David King Interview | Meet The 77 Year-Old Who Predicts The Weather Without Technology
And most of the time he gets it right…
Every morning at 8am, David King steps out into his garden to inspect an array of thermometers, wind vanes and rain gauges made from wine bottles. The 77 year-old former policeman surveys the sky and clouds before recording the weather that day. He’s been keeping detailed records of the climate in the south east of England since 1966.
Britain’s weather is famously changeable. The Met Office can only give you an accurate weather forecast of about one week ahead. David however predicts the weather forecast up to six months in advance – and he gets it right with an unerring accuracy. “The Met Office have got a £97 million computer. All I do is look at the plants, trees and animals,” says David. “ I just use what I’ve got around me. If our forefathers could tell the weather three to six months ahead and get it right, why can’t I?”
“The Met Office have got a £97 million computer. All I do is look at the plants, trees and animals…”
For the past forty years, David has shunned technology when it comes to weather forecasting. Instead he relies on nature and ancient charts. He watches the birds, notes when flowers bloom, charts the moon phases, surveys the stars and listens to old country sayings. Many expert meteorologists think David’s methods are bizarre and unfounded. He has no professional qualifications, but his 90 per cent accurate forecasts tell a different story.
It all started when David was a policeman in south London in the 1950s, patrolling the streets from Chelsea Bridge to Vauxhall. “You had to be very streetwise in those days.

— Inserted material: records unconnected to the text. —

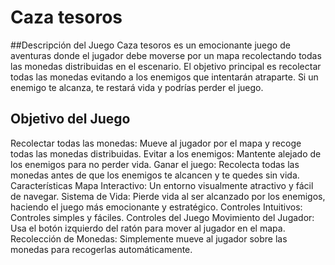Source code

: # Caza tesoros
##Descripción del Juego
Caza tesoros es un emocionante juego de aventuras donde el jugador debe moverse por un mapa recolectando todas las monedas distribuidas en el escenario. El objetivo principal es recolectar todas las monedas evitando a los enemigos que intentarán atraparte. Si un enemigo te alcanza, te restará vida y podrías perder el juego.

## Objetivo del Juego

Recolectar todas las monedas: Mueve al jugador por el mapa y recoge todas las monedas distribuidas.
Evitar a los enemigos: Mantente alejado de los enemigos para no perder vida.
Ganar el juego: Recolecta todas las monedas antes de que los enemigos te alcancen y te quedes sin vida.
Características
Mapa Interactivo: Un entorno visualmente atractivo y fácil de navegar.
Sistema de Vida: Pierde vida al ser alcanzado por los enemigos, haciendo el juego más emocionante y estratégico.
Controles Intuitivos: Controles simples y fáciles.
Controles del Juego
Movimiento del Jugador: Usa el botón izquierdo del ratón para mover al jugador en el mapa.
Recolección de Monedas: Simplemente mueve al jugador sobre las monedas para recogerlas automáticamente.
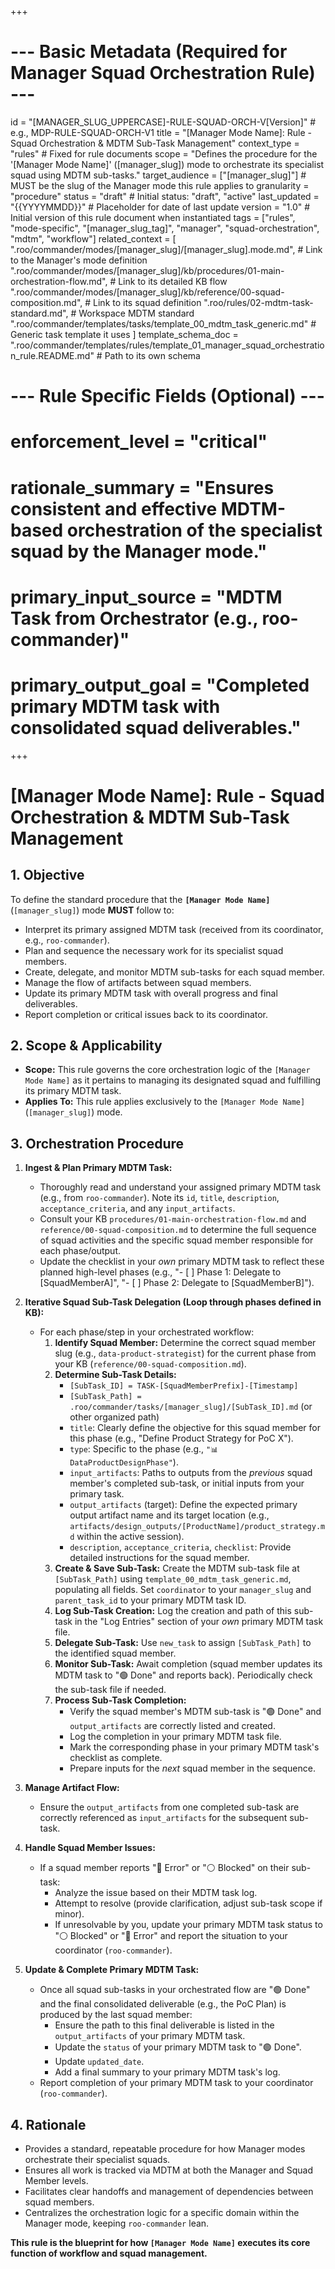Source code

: +++
# --- Basic Metadata (Required for Manager Squad Orchestration Rule) ---
id = "[MANAGER_SLUG_UPPERCASE]-RULE-SQUAD-ORCH-V[Version]" # e.g., MDP-RULE-SQUAD-ORCH-V1
title = "[Manager Mode Name]: Rule - Squad Orchestration & MDTM Sub-Task Management"
context_type = "rules" # Fixed for rule documents
scope = "Defines the procedure for the '[Manager Mode Name]' ([manager_slug]) mode to orchestrate its specialist squad using MDTM sub-tasks."
target_audience = ["[manager_slug]"] # MUST be the slug of the Manager mode this rule applies to
granularity = "procedure"
status = "draft" # Initial status: "draft", "active"
last_updated = "{{YYYYMMDD}}" # Placeholder for date of last update
version = "1.0" # Initial version of this rule document when instantiated
tags = ["rules", "mode-specific", "[manager_slug_tag]", "manager", "squad-orchestration", "mdtm", "workflow"]
related_context = [
    ".roo/commander/modes/[manager_slug]/[manager_slug].mode.md", # Link to the Manager's mode definition
    ".roo/commander/modes/[manager_slug]/kb/procedures/01-main-orchestration-flow.md", # Link to its detailed KB flow
    ".roo/commander/modes/[manager_slug]/kb/reference/00-squad-composition.md", # Link to its squad definition
    ".roo/rules/02-mdtm-task-standard.md", # Workspace MDTM standard
    ".roo/commander/templates/tasks/template_00_mdtm_task_generic.md" # Generic task template it uses
]
template_schema_doc = ".roo/commander/templates/rules/template_01_manager_squad_orchestration_rule.README.md" # Path to its own schema

# --- Rule Specific Fields (Optional) ---
# enforcement_level = "critical"
# rationale_summary = "Ensures consistent and effective MDTM-based orchestration of the specialist squad by the Manager mode."
# primary_input_source = "MDTM Task from Orchestrator (e.g., roo-commander)"
# primary_output_goal = "Completed primary MDTM task with consolidated squad deliverables."
+++

# [Manager Mode Name]: Rule - Squad Orchestration & MDTM Sub-Task Management

## 1. Objective

To define the standard procedure that the **`[Manager Mode Name]`** (`[manager_slug]`) mode **MUST** follow to:
*   Interpret its primary assigned MDTM task (received from its coordinator, e.g., `roo-commander`).
*   Plan and sequence the necessary work for its specialist squad members.
*   Create, delegate, and monitor MDTM sub-tasks for each squad member.
*   Manage the flow of artifacts between squad members.
*   Update its primary MDTM task with overall progress and final deliverables.
*   Report completion or critical issues back to its coordinator.

## 2. Scope & Applicability

*   **Scope:** This rule governs the core orchestration logic of the `[Manager Mode Name]` as it pertains to managing its designated squad and fulfilling its primary MDTM task.
*   **Applies To:** This rule applies exclusively to the `[Manager Mode Name]` (`[manager_slug]`) mode.

## 3. Orchestration Procedure

1.  **Ingest & Plan Primary MDTM Task:**
    *   Thoroughly read and understand your assigned primary MDTM task (e.g., from `roo-commander`). Note its `id`, `title`, `description`, `acceptance_criteria`, and any `input_artifacts`.
    *   Consult your KB `procedures/01-main-orchestration-flow.md` and `reference/00-squad-composition.md` to determine the full sequence of squad activities and the specific squad member responsible for each phase/output.
    *   Update the checklist in your *own* primary MDTM task to reflect these planned high-level phases (e.g., "- [ ] Phase 1: Delegate to [SquadMemberA]", "- [ ] Phase 2: Delegate to [SquadMemberB]").

2.  **Iterative Squad Sub-Task Delegation (Loop through phases defined in KB):**
    *   For each phase/step in your orchestrated workflow:
        1.  **Identify Squad Member:** Determine the correct squad member slug (e.g., `data-product-strategist`) for the current phase from your KB (`reference/00-squad-composition.md`).
        2.  **Determine Sub-Task Details:**
            *   `[SubTask_ID] = TASK-[SquadMemberPrefix]-[Timestamp]`
            *   `[SubTask_Path] = .roo/commander/tasks/[manager_slug]/[SubTask_ID].md` (or other organized path)
            *   `title`: Clearly define the objective for this squad member for this phase (e.g., "Define Product Strategy for PoC X").
            *   `type`: Specific to the phase (e.g., `"📊 DataProductDesignPhase"`).
            *   `input_artifacts`: Paths to outputs from the *previous* squad member's completed sub-task, or initial inputs from your primary task.
            *   `output_artifacts` (target): Define the expected primary output artifact name and its target location (e.g., `artifacts/design_outputs/[ProductName]/product_strategy.md` within the active session).
            *   `description`, `acceptance_criteria`, `checklist`: Provide detailed instructions for the squad member.
        3.  **Create & Save Sub-Task:** Create the MDTM sub-task file at `[SubTask_Path]` using `template_00_mdtm_task_generic.md`, populating all fields. Set `coordinator` to your `manager_slug` and `parent_task_id` to your primary MDTM task ID.
        4.  **Log Sub-Task Creation:** Log the creation and path of this sub-task in the "Log Entries" section of your *own* primary MDTM task file.
        5.  **Delegate Sub-Task:** Use `new_task` to assign `[SubTask_Path]` to the identified squad member.
        6.  **Monitor Sub-Task:** Await completion (squad member updates its MDTM task to "🟢 Done" and reports back). Periodically check the sub-task file if needed.
        7.  **Process Sub-Task Completion:**
            *   Verify the squad member's MDTM sub-task is "🟢 Done" and `output_artifacts` are correctly listed and created.
            *   Log the completion in your primary MDTM task file.
            *   Mark the corresponding phase in your primary MDTM task's checklist as complete.
            *   Prepare inputs for the *next* squad member in the sequence.

3.  **Manage Artifact Flow:**
    *   Ensure the `output_artifacts` from one completed sub-task are correctly referenced as `input_artifacts` for the subsequent sub-task.

4.  **Handle Squad Member Issues:**
    *   If a squad member reports "🔴 Error" or "⚪ Blocked" on their sub-task:
        *   Analyze the issue based on their MDTM task log.
        *   Attempt to resolve (provide clarification, adjust sub-task scope if minor).
        *   If unresolvable by you, update your primary MDTM task status to "⚪ Blocked" or "🔴 Error" and report the situation to your coordinator (`roo-commander`).

5.  **Update & Complete Primary MDTM Task:**
    *   Once all squad sub-tasks in your orchestrated flow are "🟢 Done" and the final consolidated deliverable (e.g., the PoC Plan) is produced by the last squad member:
        *   Ensure the path to this final deliverable is listed in the `output_artifacts` of your primary MDTM task.
        *   Update the `status` of your primary MDTM task to "🟢 Done".
        *   Update `updated_date`.
        *   Add a final summary to your primary MDTM task's log.
    *   Report completion of your primary MDTM task to your coordinator (`roo-commander`).

## 4. Rationale

*   Provides a standard, repeatable procedure for how Manager modes orchestrate their specialist squads.
*   Ensures all work is tracked via MDTM at both the Manager and Squad Member levels.
*   Facilitates clear handoffs and management of dependencies between squad members.
*   Centralizes the orchestration logic for a specific domain within the Manager mode, keeping `roo-commander` lean.

**This rule is the blueprint for how `[Manager Mode Name]` executes its core function of workflow and squad management.**
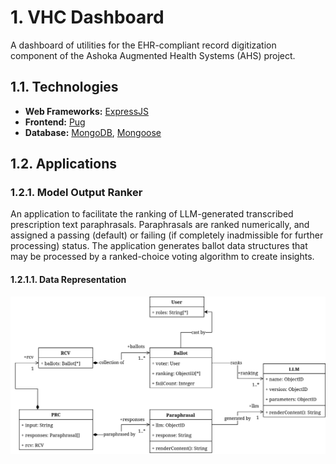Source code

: # 1. VHC Dashboard

A dashboard of utilities for the EHR-compliant record digitization component of the Ashoka Augmented Health Systems (AHS) project.

## 1.1. Technologies

- **Web Frameworks:** [ExpressJS](https://expressjs.com/)
- **Frontend:** [Pug](https://pugjs.org/)
- **Database:** [MongoDB](https://www.mongodb.com/), [Mongoose](https://mongoosejs.com/)

## 1.2. Applications

### 1.2.1. Model Output Ranker

An application to facilitate the ranking of LLM-generated transcribed prescription text paraphrasals. Paraphrasals are ranked numerically, and assigned a passing (default) or failing (if completely inadmissible for further processing) status. The application generates ballot data structures that may be processed by a ranked-choice voting algorithm to create insights.

#### 1.2.1.1. Data Representation

![Ranker data representation](docs/images/ranker_uml.svg)

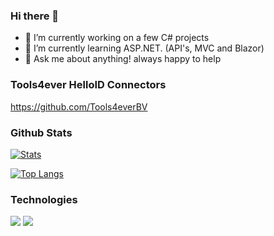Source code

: ### Hi there 👋
- 🔭 I’m currently working on a few C# projects
- 🌱 I’m currently learning ASP.NET. (API's, MVC and Blazor)
- 💬 Ask me about anything! always happy to help
 
 ### Tools4ever HelloID Connectors
https://github.com/Tools4everBV
 
 ### Github Stats
[![Stats](https://github-readme-stats.vercel.app/api?username=Mufana&theme=dark)](https://github.com/82Blu/github-readme-stats)

[![Top Langs](https://github-readme-stats.vercel.app/api/top-langs/?username=Mufana)](https://github.com/82Blu/github-readme-stats)

### Technologies
![](https://img.shields.io/badge/Code-PowerShell-informational?style=flat&logo=PowerShell&logoColor=white&color=2bbc8a) ![](https://img.shields.io/badge/Code-CSharp-informational?style=flat&logo=dotnet&logoColor=white&color=2bbc8a)

<!--
**mufana/mufana** is a ✨ _special_ ✨ repository because its `README.md` (this file) appears on your GitHub profile.

Here are some ideas to get you started:

- 🔭 I’m currently working on ...
- 🌱 I’m currently learning ...
- 👯 I’m looking to collaborate on ...
- 🤔 I’m looking for help with ...
- 💬 Ask me about ...
- 📫 How to reach me: ...
- 😄 Pronouns: ...
- ⚡ Fun fact: ...
-->

  
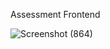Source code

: Assessment Frontend

![Screenshot (864)](https://github.com/Adityamaurya76/Assessment--FrontEnd/assets/118655919/27e22587-9ec8-4ece-9267-178d15beab85)
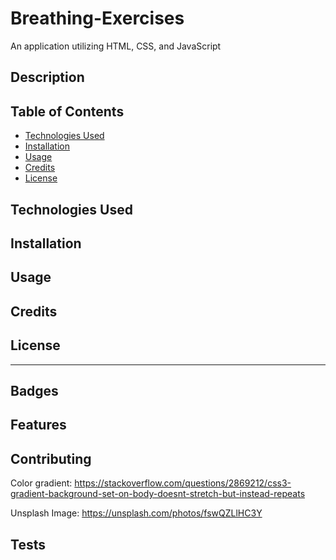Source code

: # Breathing-Exercises
 An application utilizing HTML, CSS, and JavaScript

## Description 

## Table of Contents

* [Technologies Used](#technologies-used)
* [Installation](#installation)
* [Usage](#usage)
* [Credits](#credits)
* [License](#license)

## Technologies Used

## Installation


## Usage 

## Credits

## License

---

## Badges

## Features

## Contributing
Color gradient: https://stackoverflow.com/questions/2869212/css3-gradient-background-set-on-body-doesnt-stretch-but-instead-repeats

Unsplash Image: https://unsplash.com/photos/fswQZLlHC3Y
## Tests
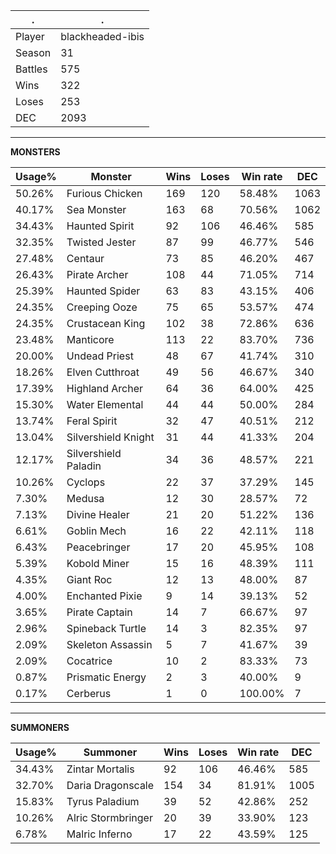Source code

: .|.
|-|-
Player|blackheaded-ibis
Season|31
Battles|575
Wins|322
Loses|253
DEC|2093

---
**MONSTERS**

Usage%|Monster|Wins|Loses|Win rate|DEC|
-|-|-|-|-|-|
50.26%|Furious Chicken|169|120|58.48%|1063|
40.17%|Sea Monster|163|68|70.56%|1062|
34.43%|Haunted Spirit|92|106|46.46%|585|
32.35%|Twisted Jester|87|99|46.77%|546|
27.48%|Centaur|73|85|46.20%|467|
26.43%|Pirate Archer|108|44|71.05%|714|
25.39%|Haunted Spider|63|83|43.15%|406|
24.35%|Creeping Ooze|75|65|53.57%|474|
24.35%|Crustacean King|102|38|72.86%|636|
23.48%|Manticore|113|22|83.70%|736|
20.00%|Undead Priest|48|67|41.74%|310|
18.26%|Elven Cutthroat|49|56|46.67%|340|
17.39%|Highland Archer|64|36|64.00%|425|
15.30%|Water Elemental|44|44|50.00%|284|
13.74%|Feral Spirit|32|47|40.51%|212|
13.04%|Silvershield Knight|31|44|41.33%|204|
12.17%|Silvershield Paladin|34|36|48.57%|221|
10.26%|Cyclops|22|37|37.29%|145|
7.30%|Medusa|12|30|28.57%|72|
7.13%|Divine Healer|21|20|51.22%|136|
6.61%|Goblin Mech|16|22|42.11%|118|
6.43%|Peacebringer|17|20|45.95%|108|
5.39%|Kobold Miner|15|16|48.39%|111|
4.35%|Giant Roc|12|13|48.00%|87|
4.00%|Enchanted Pixie|9|14|39.13%|52|
3.65%|Pirate Captain|14|7|66.67%|97|
2.96%|Spineback Turtle|14|3|82.35%|97|
2.09%|Skeleton Assassin|5|7|41.67%|39|
2.09%|Cocatrice|10|2|83.33%|73|
0.87%|Prismatic Energy|2|3|40.00%|9|
0.17%|Cerberus|1|0|100.00%|7|

---
**SUMMONERS**

Usage%|Summoner|Wins|Loses|Win rate|DEC|
-|-|-|-|-|-|
34.43%|Zintar Mortalis|92|106|46.46%|585|
32.70%|Daria Dragonscale|154|34|81.91%|1005|
15.83%|Tyrus Paladium|39|52|42.86%|252|
10.26%|Alric Stormbringer|20|39|33.90%|123|
6.78%|Malric Inferno|17|22|43.59%|125|
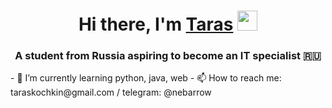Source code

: <h1 align="center">Hi there, I'm <a href="https://daniilshat.ru/" target="_blank">Taras</a> 
<img src="https://github.com/blackcater/blackcater/raw/main/images/Hi.gif" height="32"/></h1>
<h3 align="center">A student from Russia aspiring to become an IT specialist 🇷🇺</h3>
- 🌱 I’m currently learning python, java, web
- 📫 How to reach me: taraskochkin@gmail.com / telegram: @nebarrow

<!--

**nebarrow/nebarrow** is a ✨ _special_ ✨ repository because its `README.md` (this file) appears on your GitHub profile.

Here are some ideas to get you started:


-->
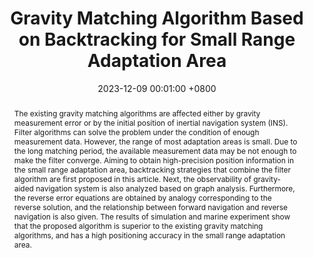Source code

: ---
title:          "Gravity Matching Algorithm Based on Backtracking for Small Range Adaptation Area"
date:           2023-12-09 00:01:00 +0800
selected:       true
pub:            "IEEE Transactions on Instrumentation and Measurement (IEEE TIM)"
pub_last:       ' <span class="badge badge-pill badge-publication badge-info">Journal</span>'
pub_date:       "2023"
abstract: >-
  The existing gravity matching algorithms are affected either by gravity measurement error or by the initial position of inertial navigation system (INS). Filter algorithms can solve the problem under the condition of enough measurement data. However, the range of most adaptation areas is small. Due to the long matching period, the available measurement data may be not enough to make the filter converge. Aiming to obtain high-precision position information in the small range adaptation area, backtracking strategies that combine the filter algorithm are first proposed in this article. Next, the observability of gravity-aided navigation system is also analyzed based on graph analysis. Furthermore, the reverse error equations are obtained by analogy corresponding to the reverse solution, and the relationship between forward navigation and reverse navigation is also given. The results of simulation and marine experiment show that the proposed algorithm is superior to the existing gravity matching algorithms, and has a high positioning accuracy in the small range adaptation area.
cover:          /assets/images/pubs/IEEE-TIM1.png
authors:
  - Shengwu Zhao
  - Xuan Xiao
  - Xuan Pang
  - Yu Wang
  - Zhihong Deng#

links:
  Paper: https://ieeexplore.ieee.org/document/10381855
---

We had no guns or handcuffs. You lived off your wits and you lived by talking to people.” His interest in weather started by watching the ebb and flow of the River Thames. David noticed how the moon affected the tides and consequently the weather. He started reading the moon, stars and skies with the help of an ex-RAF flight engineer. Partly to get his advice on predicting the weather, but mainly because he wanted tips on wearing the right clothes for the conditions while pacing the streets of London.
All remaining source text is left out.